Пока мы шли от Диксона до пролива Фрама, с острова Русского пришло ошеломляющее сообщение о том, что там на полярной станции обнаружены больные цынгой. Можно себе представить недоумение врача с «Седова», который только что осматривал всех зимовщиков и не обнаружил среди них никакого даже намека на цынгу. Вообще эта страшная болезнь Арктики ныне совершенно исключена из наших полярных пределов. Можно допустить, что в силу каких-либо неблагоприятно сложившихся обстоятельств цынга может поразить кого-либо из зимовщиков, но встретить цынгу летом у людей, которые только что прошли медицинский осмотр и не обнаружили признаков заболевания, было делом более чем непонятным.
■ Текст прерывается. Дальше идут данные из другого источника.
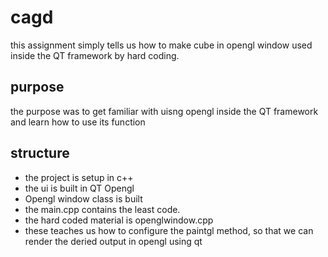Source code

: # cagd

this assignment simply tells us how to make cube in opengl window used inside the QT framework by hard coding.
## purpose 
the purpose was to get familiar with uisng opengl inside the QT framework and learn how to use its function

## structure
- the project is setup in c++
- the ui is built in QT Opengl
- Opengl window class is built
- the main.cpp contains the least code.
- the hard coded material is openglwindow.cpp
- these teaches us how to configure the paintgl method, so that we can render the deried output in opengl using qt
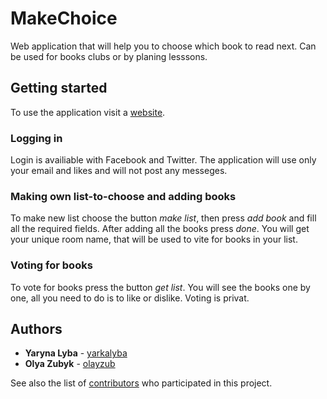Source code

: # MakeChoice

Web application that will help you to choose which book to read next. 
Can be used for books clubs or by planing lesssons.

## Getting started
To use the application visit a [website](http://yarkarybka.pythonanywhere.com/).

### Logging in

Login is availiable with Facebook and Twitter. The application will use only your 
email and likes and will not post any messeges. 

### Making own list-to-choose and adding books

To make new list choose the button *make list*, then press *add book* and 
fill all the required fields. After adding all the books press *done*. 
You will get your unique room name, that will be used to vite for books in your list.

### Voting for books

To vote for books press the button *get list*. You will see the books one by one, 
all you need to do is to like or dislike. Voting is privat.  


## Authors

* **Yaryna Lyba** - [yarkalyba](https://github.com/yarkalyba)
* **Olya Zubyk** - [olayzub](https://github.com/olyazub)

See also the list of [contributors](https://github.com/yarkalyba/books/graphs/contributors) who participated in this project.
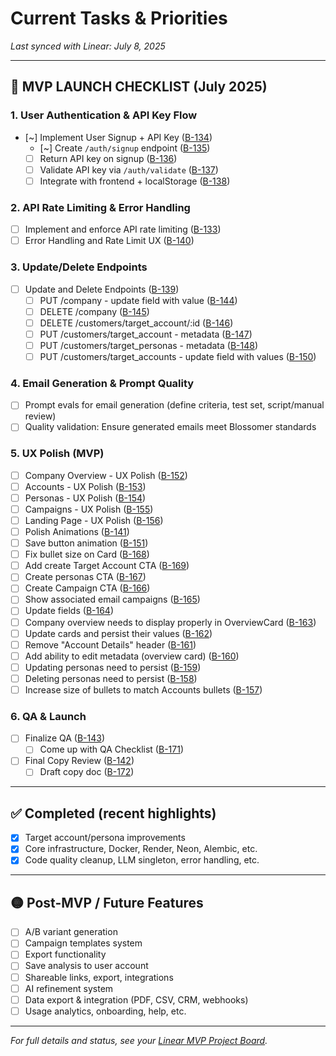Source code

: # Current Tasks & Priorities

*Last synced with Linear: July 8, 2025*

---

## 🎯 MVP LAUNCH CHECKLIST (July 2025)

### 1. User Authentication & API Key Flow
- [~] Implement User Signup + API Key ([B-134](https://linear.app/blossomer/issue/B-134/implement-user-signup-api-key))
  - [~] Create `/auth/signup` endpoint ([B-135](https://linear.app/blossomer/issue/B-135/create-authsignup-endpoint))
  - [ ] Return API key on signup ([B-136](https://linear.app/blossomer/issue/B-136/return-api-key-on-signup))
  - [ ] Validate API key via `/auth/validate` ([B-137](https://linear.app/blossomer/issue/B-137/validate-api-key-via-authvalidate))
  - [ ] Integrate with frontend + localStorage ([B-138](https://linear.app/blossomer/issue/B-138/integrate-with-frontendlocalstorage))

### 2. API Rate Limiting & Error Handling
- [ ] Implement and enforce API rate limiting ([B-133](https://linear.app/blossomer/issue/B-133/implement-and-enforce-api-rate-limiting-across-all-endpoints))
- [ ] Error Handling and Rate Limit UX ([B-140](https://linear.app/blossomer/issue/B-140/error-handling-and-rate-limit-ux))

### 3. Update/Delete Endpoints
- [ ] Update and Delete Endpoints ([B-139](https://linear.app/blossomer/issue/B-139/update-and-delete-endpoints))
  - [ ] PUT /company - update field with value ([B-144](https://linear.app/blossomer/issue/B-144/put-company-update-field-with-value))
  - [ ] DELETE /company ([B-145](https://linear.app/blossomer/issue/B-145/delete-company))
  - [ ] DELETE /customers/target_account/:id ([B-146](https://linear.app/blossomer/issue/B-146/delete-customerstarget-accountid))
  - [ ] PUT /customers/target_account - metadata ([B-147](https://linear.app/blossomer/issue/B-147/put-customerstarget-account-metadata))
  - [ ] PUT /customers/target_personas - metadata ([B-148](https://linear.app/blossomer/issue/B-148/put-customerstarget-personas-metadata))
  - [ ] PUT /customers/target_accounts - update field with values ([B-150](https://linear.app/blossomer/issue/B-150/put-customerstarget-accounts-update-field-with-values))

### 4. Email Generation & Prompt Quality
- [ ] Prompt evals for email generation (define criteria, test set, script/manual review)
- [ ] Quality validation: Ensure generated emails meet Blossomer standards

### 5. UX Polish (MVP)
- [ ] Company Overview - UX Polish ([B-152](https://linear.app/blossomer/issue/B-152/company-overview-ux-polish))
- [ ] Accounts - UX Polish ([B-153](https://linear.app/blossomer/issue/B-153/accounts-ux-polish))
- [ ] Personas - UX Polish ([B-154](https://linear.app/blossomer/issue/B-154/personas-ux-polish))
- [ ] Campaigns - UX Polish ([B-155](https://linear.app/blossomer/issue/B-155/campaigns-ux-polish))
- [ ] Landing Page - UX Polish ([B-156](https://linear.app/blossomer/issue/B-156/landing-page-ux-polish))
- [ ] Polish Animations ([B-141](https://linear.app/blossomer/issue/B-141/polish-animations))
- [ ] Save button animation ([B-151](https://linear.app/blossomer/issue/B-151/save-button-animation))
- [ ] Fix bullet size on Card ([B-168](https://linear.app/blossomer/issue/B-168/fix-bullet-size-on-card))
- [ ] Add create Target Account CTA ([B-169](https://linear.app/blossomer/issue/B-169/add-create-target-account-cta))
- [ ] Create personas CTA ([B-167](https://linear.app/blossomer/issue/B-167/create-personas-cta))
- [ ] Create Campaign CTA ([B-166](https://linear.app/blossomer/issue/B-166/create-campaign-cta))
- [ ] Show associated email campaigns ([B-165](https://linear.app/blossomer/issue/B-165/show-associated-email-campaigns))
- [ ] Update fields ([B-164](https://linear.app/blossomer/issue/B-164/update-fields))
- [ ] Company overview needs to display properly in OverviewCard ([B-163](https://linear.app/blossomer/issue/B-163/company-overview-needs-to-display-properly-in-overviewcard))
- [ ] Update cards and persist their values ([B-162](https://linear.app/blossomer/issue/B-162/update-cards-and-persist-their-values))
- [ ] Remove "Account Details" header ([B-161](https://linear.app/blossomer/issue/B-161/remove-account-details-header))
- [ ] Add ability to edit metadata (overview card) ([B-160](https://linear.app/blossomer/issue/B-160/add-ability-to-edit-metadata-overview-card))
- [ ] Updating personas need to persist ([B-159](https://linear.app/blossomer/issue/B-159/updating-personas-need-to-persist))
- [ ] Deleting personas need to persist ([B-158](https://linear.app/blossomer/issue/B-158/deleting-personas-need-to-persist))
- [ ] Increase size of bullets to match Accounts bullets ([B-157](https://linear.app/blossomer/issue/B-157/increase-size-of-bullets-to-match-accounts-bullets))

### 6. QA & Launch
- [ ] Finalize QA ([B-143](https://linear.app/blossomer/issue/B-143/finalize-qa))
  - [ ] Come up with QA Checklist ([B-171](https://linear.app/blossomer/issue/B-171/come-up-with-qa-checklist))
- [ ] Final Copy Review ([B-142](https://linear.app/blossomer/issue/B-142/final-copy-review))
  - [ ] Draft copy doc ([B-172](https://linear.app/blossomer/issue/B-172/draft-copy-doc))

---

## ✅ Completed (recent highlights)
- [x] Target account/persona improvements
- [x] Core infrastructure, Docker, Render, Neon, Alembic, etc.
- [x] Code quality cleanup, LLM singleton, error handling, etc.

---

## 🟡 Post-MVP / Future Features
- [ ] A/B variant generation
- [ ] Campaign templates system
- [ ] Export functionality
- [ ] Save analysis to user account
- [ ] Shareable links, export, integrations
- [ ] AI refinement system
- [ ] Data export & integration (PDF, CSV, CRM, webhooks)
- [ ] Usage analytics, onboarding, help, etc.

---

*For full details and status, see your [Linear MVP Project Board](https://linear.app/blossomer/project/production-launch-mvp).*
«Седов», убедившись, что в оставшийся до окончания навигации срок закончить гидрографическое обследование архипелага будет нельзя, решил выполнить только рекогносцировочные работы в проливе Матисена. «Торосу» было предложено начать систематические работы по обследованию архипелага вообще, для чего необходимо было остаться здесь на зимовку. Весной 1937 года в архипелаг предполагалось направить второе гидрографическое судно для окончания всех работ. Необходимо заметить, что, так как экспедиция на «Торосе» совершенно не предназначалась для выполнения комплексных гидрографических работ, в нашем составе отсутствовали геодезисты и топографы. Этих специалистов решено было прислать к нам на зимовку ранней весной с специальным самолетом.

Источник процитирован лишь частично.